6. TRANSFER AGENT INSTRUCTIONS. The Company shall issue
irrevocable instructions to its transfer agent to issue certificates, registered
in the name of Investor, for the Conversion Shares in such amounts as specified
from time to time by the Investor to the Company upon conversion of the
Preferred Shares in accordance with the terms hereof and of the Certificate of
Designation (the "Irrevocable Transfer Agent Instructions"). Prior to any
registration of the Conversion Shares under the 1933 Act, and Section 1.2 of the
Registration Rights Agreement, all such certificates shall bear the restrictive
legend specified in Section 3(g) of this Agreement. The Company warrants that no
instruction other than the Irrevocable Transfer Agent Instructions referred to
in this Section 6, and stop transfer instructions to give effect to Section 3(f)
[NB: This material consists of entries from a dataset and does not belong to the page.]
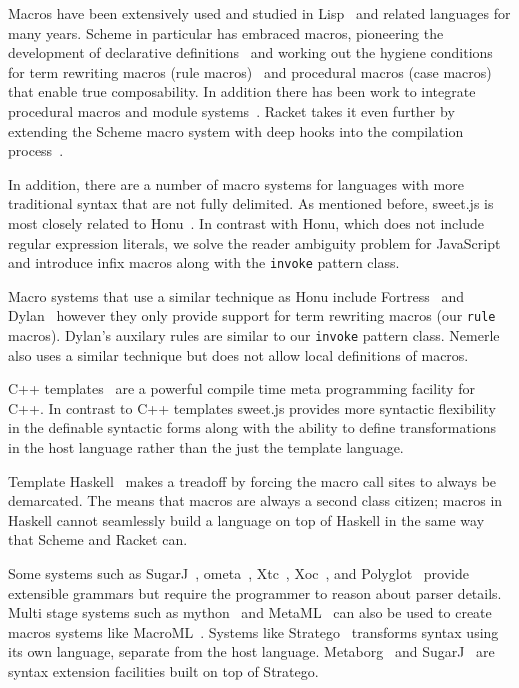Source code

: \documentclass[preprint,10pt]{sigplanconf}
\begin{document}
Macros have been extensively used and studied in Lisp~\cite{Foderaro1983,Pitman1980} and related languages for many years. Scheme in particular has embraced macros, pioneering the development of declarative definitions~\cite{Kohlbecker1987} and working out the hygiene conditions for term rewriting macros (rule macros)~\cite{Clinger1991} and procedural macros (case macros)~\cite{Hieb1992} that enable true composability.
In addition there has been work to integrate procedural macros and module systems~\cite{Flatt2002,Ghuloum2007}.
Racket takes it even further by extending the Scheme macro system with deep hooks into the compilation process~\cite{Flatt2012,Tobin-Hochstadt2011}.

In addition, there are a number of macro systems for languages with more traditional syntax that are not fully delimited. 
As mentioned before, sweet.js is most closely related to Honu~\cite{Rafkind2012,Rafkind2013}. In contrast with Honu, which does not include regular expression literals, we solve the reader ambiguity problem for JavaScript and introduce infix macros along with the \verb!invoke! pattern class.


Macro systems that use a similar technique as Honu include 
Fortress~\cite{Allen2009} and
Dylan~\cite{Bachrach1999} however they only provide support for term rewriting macros (our \verb!rule! macros).
Dylan's auxilary rules are similar to our \verb!invoke! pattern class.
Nemerle~\cite{Skalski2004} also uses a similar technique but does not allow local definitions of macros.

C++ templates~\cite{Alexandrescu2001} are a powerful compile time meta programming facility for C++. In contrast to C++ templates sweet.js provides more syntactic flexibility in the definable syntactic forms along with the ability to define transformations in the host language rather than the just the template language.

Template Haskell~\cite{Sheard2002} makes a treadoff by forcing the macro call sites to always be demarcated. The means that macros are always a second class citizen; macros in Haskell cannot seamlessly build a language on top of Haskell in the same way that Scheme and Racket can.

Some systems such as 
SugarJ~\cite{Erdweg2011},
ometa~\cite{Warth2007},
Xtc~\cite{Grimm2006},
Xoc~\cite{Cox2008}, and Polyglot~\cite{Nystrom2003} provide extensible grammars but require the programmer to reason about parser details.
Multi stage systems such as mython~\cite{Riehl2009} and MetaML~\cite{Taha1997,Martel1997} can also be used to create macros systems like MacroML~\cite{Ganz2001}.
Systems like
Stratego~\cite{Visser2004} transforms syntax using its own language, separate from the host language. Metaborg~\cite{Bravenboer2004} and SugarJ~\cite{Erdweg2011} are syntax extension facilities built on top of Stratego.
\end{document}
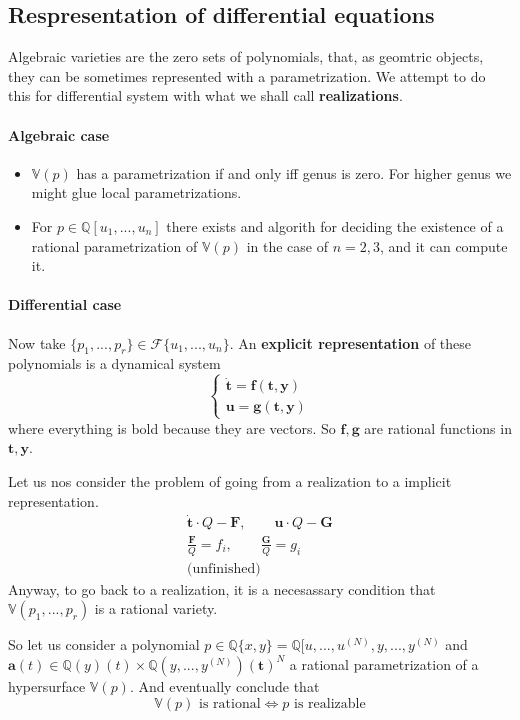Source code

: \documentclass{article}
\theoremstyle{definition}
\newcommand{\Q}{\mathbb{Q}}
\begin{document}
\subsection{Respresentation of differential equations}
Algebraic varieties are the zero sets of polynomials, that, as geomtric objects, they can be sometimes represented with a parametrization. We attempt to do this for differential system with what we shall call \textbf{realizations}.
\paragraph{Algebraic case}
\begin{itemize}
    \item     $\mathbb V(p)$ has a parametrization if and only iff genus is zero. For higher genus we might glue local parametrizations.
    \item For $p\in\Q[u_1,...,u_n]$ there exists and algorith for deciding the existence of a rational parametrization of $\mathbb V(p)$ in the case of $n=2,3$, and it can compute it.
\end{itemize}
\paragraph{Differential case}
Now take $\{p_1,...,p_r\}\in\mathcal F\{u_1,...,u_n\}$. An \textbf{explicit representation} of these polynomials is a dynamical system
    $$\begin{cases}
        \mathbf{\dot t=f(t,y)}\\
        \mathbf{ u=g(t,y)}
    \end{cases}$$
    where everything is bold because they are vectors. So $\mathbf{f,g}$ are rational functions in $\mathbf{t,y}$.\par
Let us nos consider the problem of going from a realization to a implicit representation.
\begin{align*}
    \dot{\mathbf{t}}\cdot Q-\mathbf F,\qquad \mathbf u \cdot Q-\mathbf G\\
    \frac{\mathbf F}{Q}=f_i,\qquad\frac{\mathbf G}{Q}=g_i\\
    \text{(unfinished)}\qquad
\end{align*}
Anyway, to go back to a realization, it is a necesassary condition that $\mathbb V(p_1,...,p_r)$ is a rational variety.\par
So let us consider a polynomial $p\in \Q\{ x, y\}=\Q[u,...,u^{(N)},y,...,y^{(N)}$ and $\mathbf a(t)\in\Q(y)(t)\times\Q(y,...,y^{(N)})(\mathbf t)^N$ a rational parametrization of a hypersurface $\mathbb V(p)$. And eventually conclude that
$$
\mathbb V(p) \text{ is rational}\iff p\text{ is realizable}$$
\end{document}
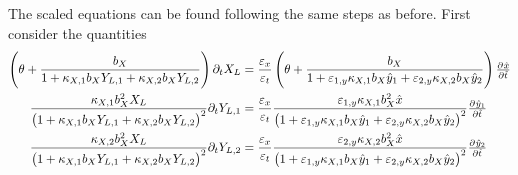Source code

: \documentclass[11pt]{article}
\begin{document}
The scaled equations can be found following the same steps as before. First consider the quantities
\begin{subequations}
\label{eq:generalised-x_t-parts}
\begin{align}
    \left( \theta + \frac{b_X}{1 + \kappa_{X,1} b_{X} Y_{L,1} + \kappa_{X,2} b_{X} Y_{L,2}} \right) \partial_t X_L &= \frac{\varepsilon_x}{\varepsilon_t} \left( \theta + \frac{b_X}{1 + \varepsilon_{1,y} \kappa_{X,1} b_{X} \hat{y}_1 + \varepsilon_{2,y} \kappa_{X,2} b_{X} \hat{y}_2 } \right)  \pd{\hat{x}}{\hat{t}}
    \\
    \frac{\kappa_{X,1} b_X^2 X_L}{\big(1 + \kappa_{X,1} b_{X} Y_{L,1} + \kappa_{X,2} b_{X} Y_{L,2} \big)^2} \partial_t Y_{L,1} 
    &=
    \frac{\varepsilon_x}{\varepsilon_t} \frac{\varepsilon_{1,y} \kappa_{X,1} b_X^2 \hat{x}}{\big(1+ \varepsilon_{1,y} \kappa_{X,1} b_X \hat{y}_1 + \varepsilon_{2,y} \kappa_{X,2} b_X \hat{y}_2 \big)^2} \pd{\hat y_1}{\hat t}
    \\
    \frac{ \kappa_{X,2} b_X^2 X_L }{\big(1 + \kappa_{X,1} b_X Y_{L,1} + \kappa_{X,2} b_X Y_{L,2}\big)^2} \partial_t Y_{L,2}
    &=
    \frac{\varepsilon_x}{\varepsilon_t} \frac{\varepsilon_{2,y} \kappa_{X,2} b_X^2 \hat{x}}{\big(1+ \varepsilon_{1,y} \kappa_{X,1} b_X \hat{y}_1 + \varepsilon_{2,y} \kappa_{X,2} b_X \hat{y}_2 \big)^2} \pd{\hat y_2}{\hat t}
\end{align}
\end{subequations}
\end{document}
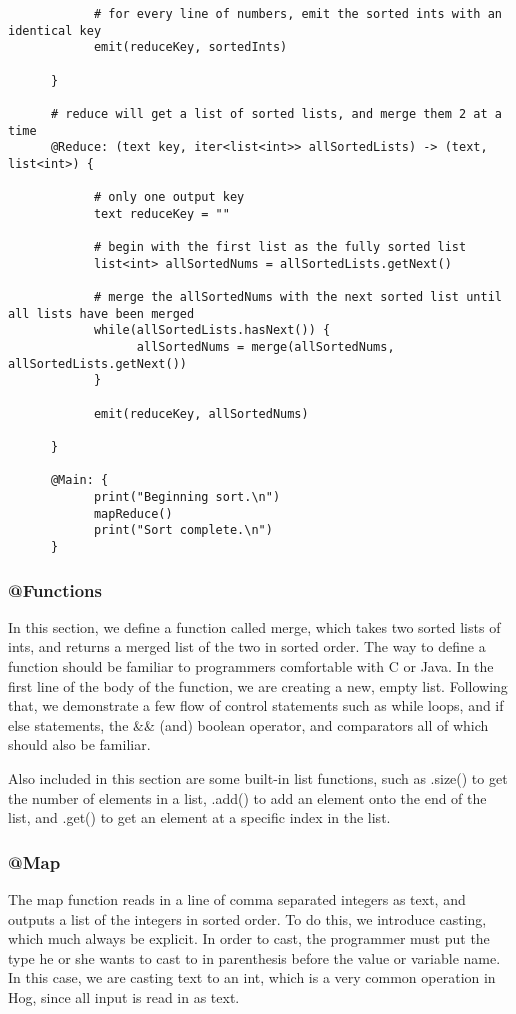 \documentclass{article} \usepackage{fancyhdr, multicol}
\begin{document}
\begin{verbatim}
            # for every line of numbers, emit the sorted ints with an identical key
            emit(reduceKey, sortedInts)
      
      }
      
      # reduce will get a list of sorted lists, and merge them 2 at a time
      @Reduce: (text key, iter<list<int>> allSortedLists) -> (text, list<int>) {
            
            # only one output key
            text reduceKey = ""
            
            # begin with the first list as the fully sorted list 
            list<int> allSortedNums = allSortedLists.getNext()
            
            # merge the allSortedNums with the next sorted list until all lists have been merged
            while(allSortedLists.hasNext()) {
                  allSortedNums = merge(allSortedNums, allSortedLists.getNext())
            }
            
            emit(reduceKey, allSortedNums)
            
      }
      
      @Main: {
            print("Beginning sort.\n")
            mapReduce()
            print("Sort complete.\n")
      }

\end{verbatim}

\subsubsection*{@Functions}
In this section, we define a function called merge, which takes two sorted lists of ints, and returns a merged list of the two in sorted order. The way to define a function should be familiar to programmers comfortable with C or Java. In the first line of the body of the function, we are creating a new, empty list. Following that, we demonstrate a few flow of control statements such as while loops, and if else statements, the \&\& (and) boolean operator, and comparators all of which should also be familiar. 

Also included in this section are some built-in list functions, such as .size() to get the number of elements in a list, .add() to add an element onto the end of the list, and .get() to get an element at a specific index in the list.

\subsubsection*{@Map}
The map function reads in a line of comma separated integers as text, and outputs a list of the integers in sorted order. To do this, we introduce casting, which much always be explicit. In order to cast, the programmer must put the type he or she wants to cast to in parenthesis before the value or variable name. In this case, we are casting text to an int, which is a very common operation in Hog, since all input is read in as text.
\end{document}

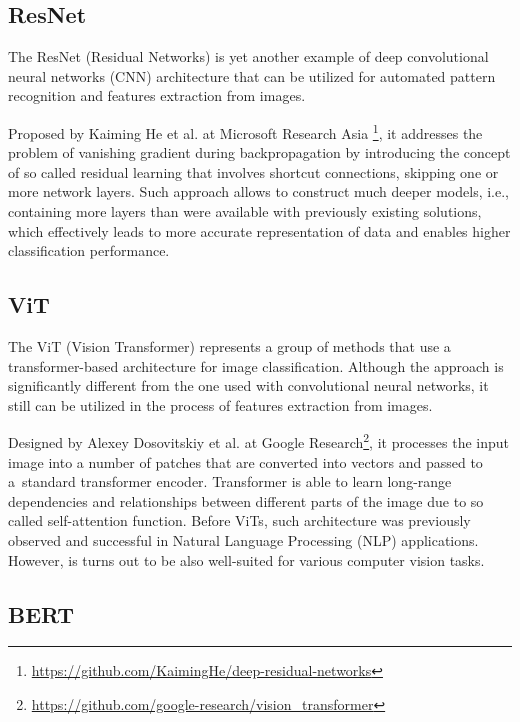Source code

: \subsection{ResNet}
\label{section:ResNet}

The ResNet (Residual Networks) is yet another example of deep convolutional neural networks (CNN) architecture that can be utilized for automated pattern recognition and features extraction from images.

Proposed by Kaiming He et al. \cite{He-2015} at Microsoft Research Asia \footnote{\url{https://github.com/KaimingHe/deep-residual-networks}}, it addresses the problem of vanishing gradient during backpropagation by introducing the concept of so called residual learning that involves shortcut connections, skipping one or more network layers. Such approach allows to construct much deeper models, i.e., containing more layers than were available with previously existing solutions, which effectively leads to more accurate representation of data and enables higher classification performance.


\subsection{ViT}
\label{section:ViT}

The ViT (Vision Transformer) represents a group of methods that use a transformer-based architecture for image classification. Although the approach is significantly different from the one used with convolutional neural networks, it still can be utilized in the process of features extraction from images.

Designed by Alexey Dosovitskiy et al. \cite{Dosovitskiy-2021} at Google Research\footnote{\url{https://github.com/google-research/vision_transformer}}, it processes the input image into a number of patches that are converted into vectors and passed to a~standard transformer encoder. Transformer is able to learn long-range dependencies and relationships between different parts of the image due to so called self-attention function. Before ViTs, such architecture was previously observed and successful in Natural Language Processing (NLP) applications. However, is turns out to be also well-suited for various computer vision tasks.


\subsection{BERT}
\label{section:BERT}

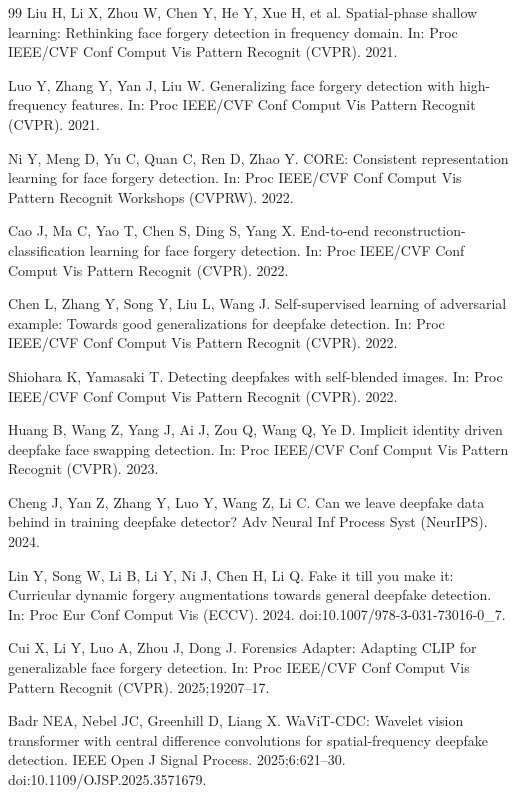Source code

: \documentclass[fonts]{icst}
\begin{document}
\begin{thebibliography}{99}
Liu H, Li X, Zhou W, Chen Y, He Y, Xue H, et al.
Spatial-phase shallow learning: Rethinking face forgery detection in frequency domain.
In: Proc IEEE/CVF Conf Comput Vis Pattern Recognit (CVPR). 2021.

Luo Y, Zhang Y, Yan J, Liu W.
Generalizing face forgery detection with high-frequency features.
In: Proc IEEE/CVF Conf Comput Vis Pattern Recognit (CVPR). 2021.

Ni Y, Meng D, Yu C, Quan C, Ren D, Zhao Y.
CORE: Consistent representation learning for face forgery detection.
In: Proc IEEE/CVF Conf Comput Vis Pattern Recognit Workshops (CVPRW). 2022.

Cao J, Ma C, Yao T, Chen S, Ding S, Yang X.
End-to-end reconstruction-classification learning for face forgery detection.
In: Proc IEEE/CVF Conf Comput Vis Pattern Recognit (CVPR). 2022.

Chen L, Zhang Y, Song Y, Liu L, Wang J.
Self-supervised learning of adversarial example: Towards good generalizations for deepfake detection.
In: Proc IEEE/CVF Conf Comput Vis Pattern Recognit (CVPR). 2022.

Shiohara K, Yamasaki T.
Detecting deepfakes with self-blended images.
In: Proc IEEE/CVF Conf Comput Vis Pattern Recognit (CVPR). 2022.

Huang B, Wang Z, Yang J, Ai J, Zou Q, Wang Q, Ye D.
Implicit identity driven deepfake face swapping detection.
In: Proc IEEE/CVF Conf Comput Vis Pattern Recognit (CVPR). 2023.

Cheng J, Yan Z, Zhang Y, Luo Y, Wang Z, Li C.
Can we leave deepfake data behind in training deepfake detector?
Adv Neural Inf Process Syst (NeurIPS). 2024.

Lin Y, Song W, Li B, Li Y, Ni J, Chen H, Li Q.
Fake it till you make it: Curricular dynamic forgery augmentations towards general deepfake detection.
In: Proc Eur Conf Comput Vis (ECCV). 2024. doi:10.1007/978-3-031-73016-0\_7.

Cui X, Li Y, Luo A, Zhou J, Dong J.
Forensics Adapter: Adapting CLIP for generalizable face forgery detection.
In: Proc IEEE/CVF Conf Comput Vis Pattern Recognit (CVPR). 2025;19207--17.

Badr NEA, Nebel JC, Greenhill D, Liang X.
WaViT-CDC: Wavelet vision transformer with central difference convolutions for spatial-frequency deepfake detection.
IEEE Open J Signal Process. 2025;6:621--30. doi:10.1109/OJSP.2025.3571679.


\end{thebibliography}
\end{document}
hereof (in the case of the Conversion Shares, prior to registration of the
Conversion Shares under the 1933 Act), will be given by the Company to its
transfer agent and that the Securities shall otherwise be freely transferable on
the books and records of the Company as and to the extent provided in this
Agreement, the Standstill Agreement and the Registration Rights Agreement.
Nothing in this Section shall affect in any way the Investor's obligations and
agreement set forth in Section 3(g) hereof to comply with all applicable
prospectus delivery requirements, if any, upon resale of the Securities.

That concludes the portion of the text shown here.